___ Provided material
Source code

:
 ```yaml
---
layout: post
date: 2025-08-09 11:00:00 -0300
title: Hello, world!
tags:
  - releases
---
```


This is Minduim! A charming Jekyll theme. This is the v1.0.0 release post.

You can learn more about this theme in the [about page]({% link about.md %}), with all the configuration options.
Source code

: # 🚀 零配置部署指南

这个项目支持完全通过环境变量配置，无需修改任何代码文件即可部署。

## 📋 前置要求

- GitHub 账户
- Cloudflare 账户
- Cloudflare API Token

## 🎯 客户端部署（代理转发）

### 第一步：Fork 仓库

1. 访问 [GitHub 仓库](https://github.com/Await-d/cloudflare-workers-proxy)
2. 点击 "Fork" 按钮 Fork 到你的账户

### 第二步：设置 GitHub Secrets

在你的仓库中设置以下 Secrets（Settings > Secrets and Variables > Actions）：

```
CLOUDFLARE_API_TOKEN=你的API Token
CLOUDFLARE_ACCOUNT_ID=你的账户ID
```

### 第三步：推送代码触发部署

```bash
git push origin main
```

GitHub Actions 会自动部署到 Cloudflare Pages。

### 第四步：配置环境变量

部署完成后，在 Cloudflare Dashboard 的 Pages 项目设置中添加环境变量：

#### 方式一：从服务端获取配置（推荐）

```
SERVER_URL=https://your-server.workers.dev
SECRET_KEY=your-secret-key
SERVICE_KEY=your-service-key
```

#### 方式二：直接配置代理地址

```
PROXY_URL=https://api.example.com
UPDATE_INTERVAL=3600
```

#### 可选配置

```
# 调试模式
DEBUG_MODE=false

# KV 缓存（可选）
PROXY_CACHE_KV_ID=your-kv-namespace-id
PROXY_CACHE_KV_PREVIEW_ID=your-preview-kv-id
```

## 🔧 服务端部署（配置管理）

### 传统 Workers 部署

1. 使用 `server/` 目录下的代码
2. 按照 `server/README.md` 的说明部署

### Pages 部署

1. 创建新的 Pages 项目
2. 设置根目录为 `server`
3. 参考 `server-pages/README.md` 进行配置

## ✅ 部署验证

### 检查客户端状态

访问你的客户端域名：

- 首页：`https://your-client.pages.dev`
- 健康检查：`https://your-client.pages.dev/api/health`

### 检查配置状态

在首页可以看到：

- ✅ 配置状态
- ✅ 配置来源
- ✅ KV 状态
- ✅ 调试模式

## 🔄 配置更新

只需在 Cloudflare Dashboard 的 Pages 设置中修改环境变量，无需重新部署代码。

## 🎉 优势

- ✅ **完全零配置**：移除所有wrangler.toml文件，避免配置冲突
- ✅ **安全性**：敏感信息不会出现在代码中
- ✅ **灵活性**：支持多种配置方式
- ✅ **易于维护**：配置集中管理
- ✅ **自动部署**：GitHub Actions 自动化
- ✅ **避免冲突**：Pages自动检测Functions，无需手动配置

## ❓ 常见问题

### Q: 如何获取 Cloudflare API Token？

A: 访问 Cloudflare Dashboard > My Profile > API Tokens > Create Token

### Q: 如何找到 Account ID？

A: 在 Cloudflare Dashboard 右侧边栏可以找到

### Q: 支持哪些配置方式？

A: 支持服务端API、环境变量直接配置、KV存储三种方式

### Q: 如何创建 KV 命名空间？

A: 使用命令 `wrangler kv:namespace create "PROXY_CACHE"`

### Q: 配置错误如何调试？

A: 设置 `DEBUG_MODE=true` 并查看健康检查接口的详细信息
______
Try it:
In the listing above, find each line with "theme" and copy it.

Solution for this problem:
This is Minduim! A charming Jekyll theme. This is the v1.0.0 release post.
You can learn more about this theme in the [about page]({% link about.md %}), with all the configuration options.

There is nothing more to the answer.